Powder Springs to Sell Police Motorcycles for New Car
A fifth Dodge Charger will be added to the patrol fleet in the continued effort to get officers out of high-mileage vehicles.
Powder Springs is set to trade in its two police motorcycles for a Dodge Charger, continuing the cycle of getting high-mileage cars out of the force and bringing fresh ones in.
Aiken Ford in Winder offered a trade-in value of $16,000 for the Harley Davidsons, down from $20,000 officials had hoped for. They were originally purchased for about $12,000 each and eventually were just “sitting collecting dust," Police Chief Charlie Sewell said last year.
“All they were being used for was to transport two officers home and back to work," he said. "The other employees didn’t have the benefit of a car to drive home and the city gas, so I didn’t think it was fair to all the other employees."
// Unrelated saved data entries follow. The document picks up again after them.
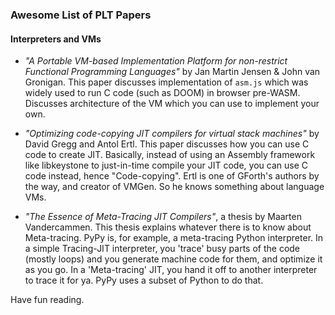 ### Awesome List of PLT Papers

#### Interpreters and VMs


+ _"A Portable VM-based Implementation Platform for non-restrict Functional Programming Languages"_ by Jan Martin Jensen & John van Gronigan. This paper discusses implementation of `asm.js` which was widely used to run C code (such as DOOM) in browser pre-WASM. Discusses architecture of the VM which you can use to implement your own.

+ _"Optimizing code-copying JIT compilers for virtual stack machines"_ by David Gregg and Antol Ertl. This paper discusses how you can use C code to create JIT. Basically, instead of using an Assembly framework like libkeystone to just-in-time compile your JIT code, you can use C code instead, hence "Code-copying". Ertl is one of GForth's authors by the way, and creator of VMGen. So he knows something about language VMs.

+ _"The Essence of Meta-Tracing JIT Compilers"_, a thesis by Maarten Vandercammen. This thesis explains whatever there is to know about Meta-tracing. PyPy is, for example, a meta-tracing Python interpreter. In a simple Tracing-JIT interpreter, you 'trace' busy parts of the code (mostly loops) and you generate machine code for them, and optimize it as you go. In a 'Meta-tracing' JIT, you hand it off to another interpreter to trace it for ya. PyPy uses a subset of Python to do that.

Have fun reading.
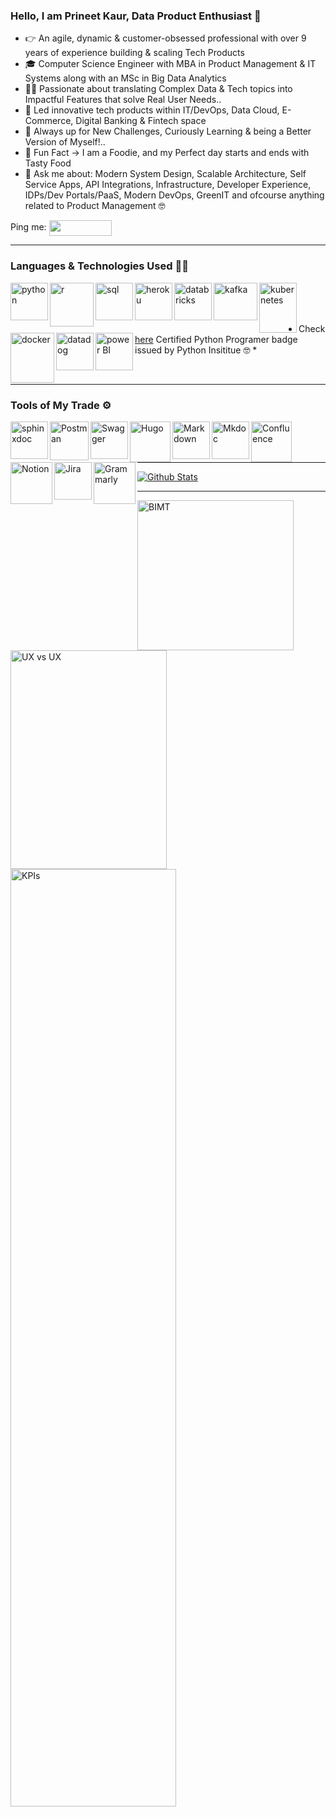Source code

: ### Hello, I am Prineet Kaur, Data Product Enthusiast 👋

- 👉  An agile, dynamic & customer-obsessed professional with over 9 years of experience building & scaling Tech Products
- 🎓  Computer Science Engineer with MBA in Product Management & IT Systems along with an MSc in Big Data Analytics
- 👩‍💻  Passionate about translating Complex Data & Tech topics into Impactful Features that solve Real User Needs..
- 👔  Led innovative tech products within IT/DevOps, Data Cloud, E-Commerce, Digital Banking & Fintech space
- 💪  Always up for New Challenges, Curiously Learning & being a Better Version of Myself!..
- 📣  Fun Fact -> I am a Foodie, and my Perfect day starts and ends with Tasty Food 
- 💬  Ask me about: Modern System Design, Scalable Architecture, Self Service Apps, API Integrations, Infrastructure, Developer Experience, IDPs/Dev Portals/PaaS, Modern DevOps, GreenIT and ofcourse anything related to Product Management 🤓

Ping me:
  [<img align = "center" height="25" width="100" src ="https://img.shields.io/badge/linkedin-%230077B5.svg?&style=for-the-badge&logo=linkedin&logoColor=white" />][linkedin]

[linkedin]: https://www.linkedin.com/in/prineetkaur/

------
### Languages & Technologies Used 👩‍💻

<img align="left" alt="python" width="60px" src="https://i.postimg.cc/bN9n26c6/logo-python.png" />
<img align="left" alt="r" width="70px" src="https://i.postimg.cc/SRNh1NRY/R-logo-svg.png" />
<img align="left" alt="sql" width="60px" src="https://i.postimg.cc/MG9zgR7W/SQL.jpg" />
<img align="left" alt="heroku" width="60px" src="https://i.postimg.cc/8CrHJYGt/heroku.png" />
<img align="left" alt="databricks" height="60" width="60" src="https://i.postimg.cc/pXXHtfQs/databricks.png" />
<img align="left" alt="kafka" height="60" width="70" src="https://i.postimg.cc/WtLBJZFH/kafka.png" />
<img align="left" alt="kubernetes" height="80" width="60px" src="https://i.postimg.cc/13k4v7xg/kubernetes.png" />
<img align="left" alt="docker" height="80" width="70px" src="https://i.postimg.cc/sfWcDqmX/docker.png" />
<img align="left" alt="datadog" width="60px" src="https://i.postimg.cc/XqFSsL98/DD.png" />
<img align="left" alt="power BI" height="60" width="60" src="https://i.postimg.cc/zGYdq2w0/1200px-Power-bi-logo-black-svg.png" />

<br />
<br />
<br />

* Check [here](https://www.credly.com/badges/0d66c1a3-bbd7-44cc-aa58-a9d5df7e4e35/linked_in) Certified Python Programer badge issued by Python Insititue 🤓 *

<br />

------

### Tools of My Trade ⚙️

<img align="left" alt="sphinxdoc" width="60px" src="https://i.ibb.co/TxCRR3H3/sphinxdoc-ca1beff5.png" />
<img align="left" alt="Postman" width="62px" src="https://i.ibb.co/bj653XLm/postman-icon.webp" />
<img align="left" alt="Swagger" width="60px" src="https://i.ibb.co/tTJKXF3Z/https-twitter-com-Swagger-Api-profile-image.jpg" />
<img align="left" alt="Hugo" width="65px" src="https://i.ibb.co/mCCykZ7t/Hugo.png" />
<img align="left" alt="Markdown" width="60px" src="https://i.ibb.co/WNpNqKBz/mark.png" />
<img align="left" alt="Mkdoc" width="60px" src="https://i.ibb.co/6JbDTscm/Screenshot-2025-09-29-at-21-34-06.png" />
<img align="left" alt="Confluence" width="65px" src="https://i.ibb.co/JwWT54BZ/confluence.png" />
<img align="left" alt="Notion" width="67px" src="https://i.ibb.co/gb3nCD4V/Notion.webp" />
<img align="left" alt="Jira" width="60px" src="https://i.ibb.co/6dndvsp/jira.webp" />
<img align="left" alt="Grammarly" width="67px" src="https://i.ibb.co/pj92nTnW/grammarly-logo.webp" />

<br />
<br />
<br />

------

[![Github Stats](https://github-readme-stats.vercel.app/api?username=PrineetKaur&count_private=true&show_icons=true&theme=radical&hide_rank=false)](https://github.com/PrineetKaur/github-readme-stats)

------


<img align="left" alt="BIMT" height="240" width="250px" src="https://i.postimg.cc/0j6Hrk8j/Tech-Joke.jpg" />
<img align="left" alt="UX vs UX" height="350" width="250px" src="https://i.postimg.cc/P57szmss/UX.jpg" />
<img align="left" alt="KPIs" height="1500" width="265px" src="https://i.ibb.co/mrT3z8w2/Screenshot-2025-09-26-at-17-34-06.png" />

<br />
<br />
<br />
<br />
Among other reasons, the motorcycles weren't used to patrol because suspects can't be transported in them, and they don't provide the safety of a car while writing tickets and doing computer work.
In September 2011, the council approved the motorcycles—along with three other police vehicles—as surplus and planned to have them sold on GovDeals.com.
Sewell came back to the council two months later with a plan he hoped would lead to more money: leaving all the police gear on them and selling them to another police agency through sealed bids.
But after advertising the vehicles, the city had “a few hits but no takers,” interim City Manager Brad Hulsey said at Monday’s work session before the City Council voted 5-0 to give him permission to trade them in.
A remaining $6,700 in savings from this summer’s $133,000 purchase of four other police Dodge Chargers will split the difference from the trade-in value for the new one. Some equipment for it will be purchased through the Police Department’s seizure fund.
In December 2011, Sewell detailed how all 14 patrol cars are above the recommended mileage for police vehicles, and the maintenance bills on several of them are stacking up.
“If we get this new car, we’re still going to have nine cars with 80,000 to 120,000 miles on them,” he said Monday, adding that he hopes to cycle three new cars onto the fleet every year.
That mileage may seem low for civilian vehicles, he said, but police cars need to be in tiptop shape for safety and rapid response.
In the near future, Sewell said the city will also have to begin looking at replacing the Police Department’s administrative vehicles that are used by detectives and others.